- _Aim of the task_: Your reply should repeat all records verbatim and contain no images.

- _Stored entries_:

☆ ☆ ☆ ☆ ☆ ☆ ☆

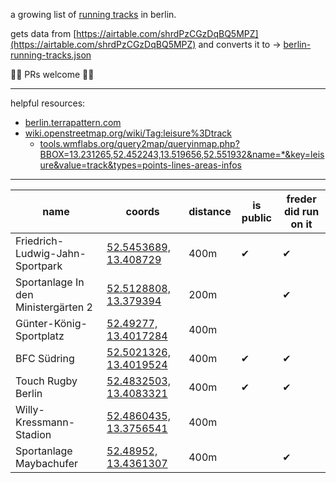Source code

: a growing list of [running tracks](https://www.google.de/maps/place/Friedrich-Ludwig-Jahn-Sportpark/@52.5453689,13.408729,347m/data=!3m1!1e3!4m5!3m4!1s0x47a85202654af34d:0x8f03b5d9a604729c!8m2!3d52.5435209!4d13.4095397) in berlin.

gets data from [https://airtable.com/shrdPzCGzDqBQ5MPZ](https://airtable.com/shrdPzCGzDqBQ5MPZ) and converts it to → [berlin-running-tracks.json](dist/berlin-running-tracks.json)

🏃‍♀️ PRs welcome 🏃‍♂️

---

helpful resources:
- [berlin.terrapattern.com](http://berlin.terrapattern.com/?_ga=2.262404876.1219883466.1530112202-1988403377.1530112202&lat=52.545722&lng=13.408941000000027)
- [wiki.openstreetmap.org/wiki/Tag:leisure%3Dtrack](https://wiki.openstreetmap.org/wiki/Tag:leisure%3Dtrack)
    - [tools.wmflabs.org/query2map/queryinmap.php?BBOX=13.231265,52.452243,13.519656,52.551932&name=*&key=leisure&value=track&types=points-lines-areas-infos](https://tools.wmflabs.org/query2map/queryinmap.php?BBOX=13.231265,52.452243,13.519656,52.551932&name=*&key=leisure&value=track&types=points-lines-areas-infos)

---

| name | coords | distance | is public | freder did run on it |
| --- | --- | --- | --- | --- |
| Friedrich-Ludwig-Jahn-Sportpark | [52.5453689, 13.408729](https://www.google.de/maps/place/Friedrich-Ludwig-Jahn-Sportpark/@52.5453689,13.408729,347m/data=!3m1!1e3!4m5!3m4!1s0x47a85202654af34d:0x8f03b5d9a604729c!8m2!3d52.5435209!4d13.4095397) | 400m | ✔ | ✔ |
| Sportanlage In den Ministergärten 2 | [52.5128808, 13.379394](https://www.google.de/maps/place/Sportanlage+In+den+Ministerg%C3%A4rten+2/@52.5128808,13.379394,173m/data=!3m1!1e3!4m5!3m4!1s0x47a851cf53b8281b:0x25d588d9c727fad6!8m2!3d52.5128808!4d13.3799415) | 200m |  | ✔ |
| Günter-König-Sportplatz | [52.49277, 13.4017284](https://www.google.de/maps/place/G%C3%BCnter-K%C3%B6nig-Sportplatz/@52.49277,13.4017284,693m/data=!3m2!1e3!4b1!4m5!3m4!1s0x47a84fd04588defb:0x3f7c0d8d42aa60f7!8m2!3d52.49277!4d13.4039171) | 400m |  |  |
| BFC Südring | [52.5021326, 13.4019524](https://www.google.de/maps/place/BFC+S%C3%BCdring/@52.5021326,13.4019524,690m/data=!3m1!1e3!4m5!3m4!1s0x47a84fcd582b99f7:0xe82f2fbf38e2572!8m2!3d52.5021325!4d13.4041411) | 400m | ✔ | ✔ |
| Touch Rugby Berlin | [52.4832503, 13.4083321](https://www.google.de/maps/place/Touch+Rugby+Berlin/@52.4832503,13.4083321,343m/data=!3m1!1e3!4m5!3m4!1s0x0:0x35a578bc1ad76098!8m2!3d52.4833101!4d13.408336) | 400m | ✔ | ✔ |
| Willy-Kressmann-Stadion | [52.4860435, 13.3756541](https://www.google.de/maps/place/Willy-Kressmann-Stadion/@52.4860435,13.3756541,17z/data=!3m1!4b1!4m5!3m4!1s0x47a850237f2ad0cf:0x236a18f931bc5aed!8m2!3d52.4860435!4d13.3778428) | 400m |  |  |
| Sportanlage Maybachufer | [52.48952, 13.4361307](https://www.google.de/maps/place/Sportanlage+Maybachufer,+12045+Berlin/@52.48952,13.4361307,344m/data=!3m1!1e3!4m5!3m4!1s0x47a84fb1e3f4fb73:0x9d4a2915a15d0453!8m2!3d52.4894497!4d13.4371729) | 400m |  | ✔ |
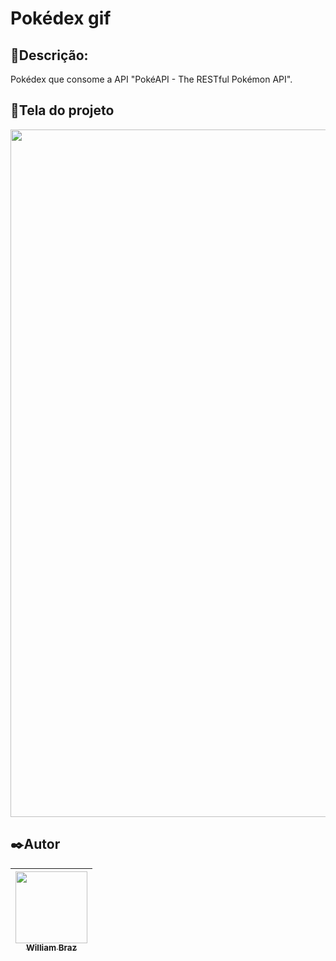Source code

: <h1>Pokédex gif</h1>
 
<h2>💬Descrição:</h2>

Pokédex que consome a API "PokéAPI - The RESTful Pokémon API".

<h2>📱Tela do projeto</h2>

<img src="https://user-images.githubusercontent.com/86376135/170054356-8d5b9600-807c-42f8-a8f3-0109e1f6a540.png" width="1100px"/>

<h2>✒️Autor</h2>

| [<img src="https://avatars.githubusercontent.com/u/86376135?v=4" width=115 > <br> <sub> William Braz </sub>](https://github.com/WilliamBraz2004) |
| :--------------------------------------------------------------------------------------------------------------------------------------------: |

☆ ☆ ☆ ☆ ☆ ☆ ☆

- _Answer_:
Source code

: a growing list of [running tracks](https://www.google.de/maps/place/Friedrich-Ludwig-Jahn-Sportpark/@52.5453689,13.408729,347m/data=!3m1!1e3!4m5!3m4!1s0x47a85202654af34d:0x8f03b5d9a604729c!8m2!3d52.5435209!4d13.4095397) in berlin.

gets data from [https://airtable.com/shrdPzCGzDqBQ5MPZ](https://airtable.com/shrdPzCGzDqBQ5MPZ) and converts it to → [berlin-running-tracks.json](dist/berlin-running-tracks.json)

🏃‍♀️ PRs welcome 🏃‍♂️

---

helpful resources:
- [berlin.terrapattern.com](http://berlin.terrapattern.com/?_ga=2.262404876.1219883466.1530112202-1988403377.1530112202&lat=52.545722&lng=13.408941000000027)
- [wiki.openstreetmap.org/wiki/Tag:leisure%3Dtrack](https://wiki.openstreetmap.org/wiki/Tag:leisure%3Dtrack)
    - [tools.wmflabs.org/query2map/queryinmap.php?BBOX=13.231265,52.452243,13.519656,52.551932&name=*&key=leisure&value=track&types=points-lines-areas-infos](https://tools.wmflabs.org/query2map/queryinmap.php?BBOX=13.231265,52.452243,13.519656,52.551932&name=*&key=leisure&value=track&types=points-lines-areas-infos)

---

| name | coords | distance | is public | freder did run on it |
| --- | --- | --- | --- | --- |
| Friedrich-Ludwig-Jahn-Sportpark | [52.5453689, 13.408729](https://www.google.de/maps/place/Friedrich-Ludwig-Jahn-Sportpark/@52.5453689,13.408729,347m/data=!3m1!1e3!4m5!3m4!1s0x47a85202654af34d:0x8f03b5d9a604729c!8m2!3d52.5435209!4d13.4095397) | 400m | ✔ | ✔ |
| Sportanlage In den Ministergärten 2 | [52.5128808, 13.379394](https://www.google.de/maps/place/Sportanlage+In+den+Ministerg%C3%A4rten+2/@52.5128808,13.379394,173m/data=!3m1!1e3!4m5!3m4!1s0x47a851cf53b8281b:0x25d588d9c727fad6!8m2!3d52.5128808!4d13.3799415) | 200m |  | ✔ |
| Günter-König-Sportplatz | [52.49277, 13.4017284](https://www.google.de/maps/place/G%C3%BCnter-K%C3%B6nig-Sportplatz/@52.49277,13.4017284,693m/data=!3m2!1e3!4b1!4m5!3m4!1s0x47a84fd04588defb:0x3f7c0d8d42aa60f7!8m2!3d52.49277!4d13.4039171) | 400m |  |  |
| BFC Südring | [52.5021326, 13.4019524](https://www.google.de/maps/place/BFC+S%C3%BCdring/@52.5021326,13.4019524,690m/data=!3m1!1e3!4m5!3m4!1s0x47a84fcd582b99f7:0xe82f2fbf38e2572!8m2!3d52.5021325!4d13.4041411) | 400m | ✔ | ✔ |
| Touch Rugby Berlin | [52.4832503, 13.4083321](https://www.google.de/maps/place/Touch+Rugby+Berlin/@52.4832503,13.4083321,343m/data=!3m1!1e3!4m5!3m4!1s0x0:0x35a578bc1ad76098!8m2!3d52.4833101!4d13.408336) | 400m | ✔ | ✔ |
| Willy-Kressmann-Stadion | [52.4860435, 13.3756541](https://www.google.de/maps/place/Willy-Kressmann-Stadion/@52.4860435,13.3756541,17z/data=!3m1!4b1!4m5!3m4!1s0x47a850237f2ad0cf:0x236a18f931bc5aed!8m2!3d52.4860435!4d13.3778428) | 400m |  |  |
| Sportanlage Maybachufer | [52.48952, 13.4361307](https://www.google.de/maps/place/Sportanlage+Maybachufer,+12045+Berlin/@52.48952,13.4361307,344m/data=!3m1!1e3!4m5!3m4!1s0x47a84fb1e3f4fb73:0x9d4a2915a15d0453!8m2!3d52.4894497!4d13.4371729) | 400m |  | ✔ |
Source code

: <h1>Pokédex gif</h1>
 
<h2>💬Descrição:</h2>

Pokédex que consome a API "PokéAPI - The RESTful Pokémon API".

<h2>📱Tela do projeto</h2>

<img src="https://user-images.githubusercontent.com/86376135/170054356-8d5b9600-807c-42f8-a8f3-0109e1f6a540.png" width="1100px"/>

<h2>✒️Autor</h2>

| [<img src="https://avatars.githubusercontent.com/u/86376135?v=4" width=115 > <br> <sub> William Braz </sub>](https://github.com/WilliamBraz2004) |
| :--------------------------------------------------------------------------------------------------------------------------------------------: |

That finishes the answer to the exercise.